*** DATA PROVIDED ***
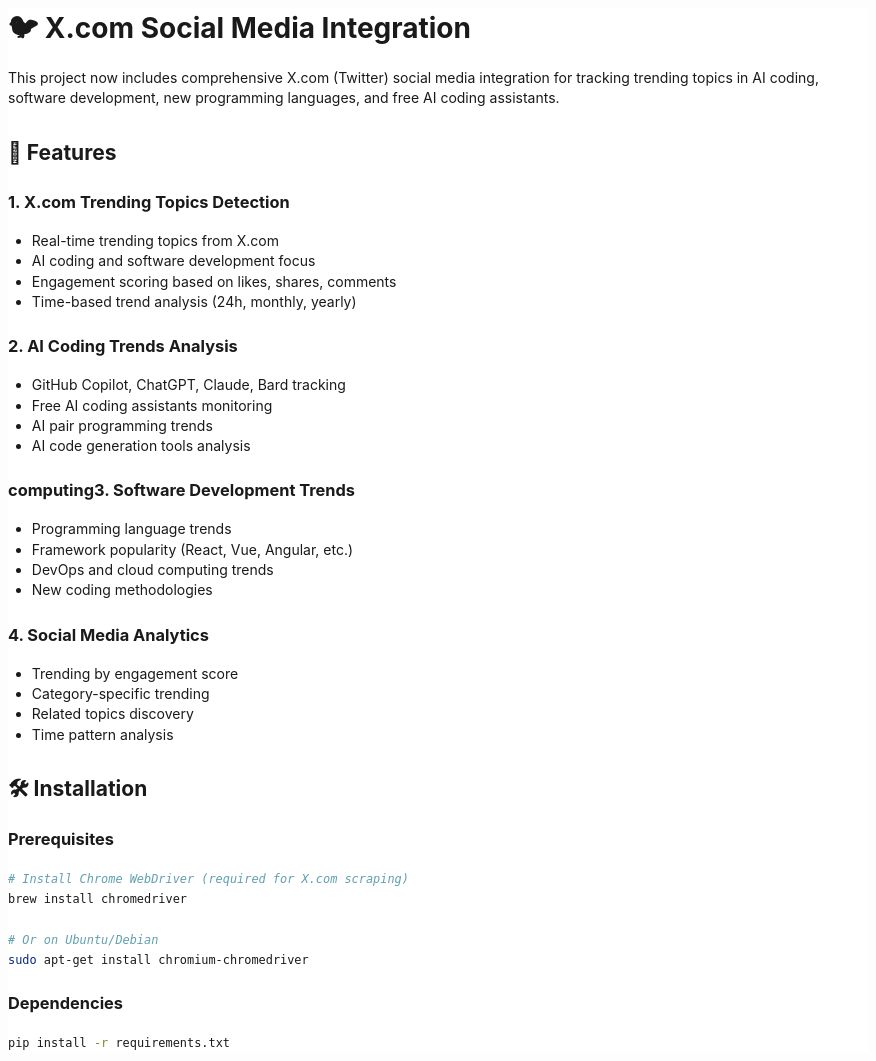 # 🐦 X.com Social Media Integration

This project now includes comprehensive X.com (Twitter) social media integration for tracking trending topics in AI coding, software development, new programming languages, and free AI coding assistants.

## 🚀 Features

### 1. **X.com Trending Topics Detection**
- Real-time trending topics from X.com
- AI coding and software development focus
- Engagement scoring based on likes, shares, comments
- Time-based trend analysis (24h, monthly, yearly)

### 2. **AI Coding Trends Analysis**
- GitHub Copilot, ChatGPT, Claude, Bard tracking
- Free AI coding assistants monitoring
- AI pair programming trends
- AI code generation tools analysis

### computing3. **Software Development Trends**
- Programming language trends
- Framework popularity (React, Vue, Angular, etc.)
- DevOps and cloud computing trends
- New coding methodologies

### 4. **Social Media Analytics**
- Trending by engagement score
- Category-specific trending
- Related topics discovery
- Time pattern analysis

## 🛠️ Installation

### Prerequisites
```bash
# Install Chrome WebDriver (required for X.com scraping)
brew install chromedriver

# Or on Ubuntu/Debian
sudo apt-get install chromium-chromedriver
```

### Dependencies
```bash
pip install -r requirements.txt
```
*** End of DATA PROVIDED ***
**PROBLEM REQUIREMENTS**
State the count of lines above containing the string "tracking", and add nothing to it.

**RESPONSE**
2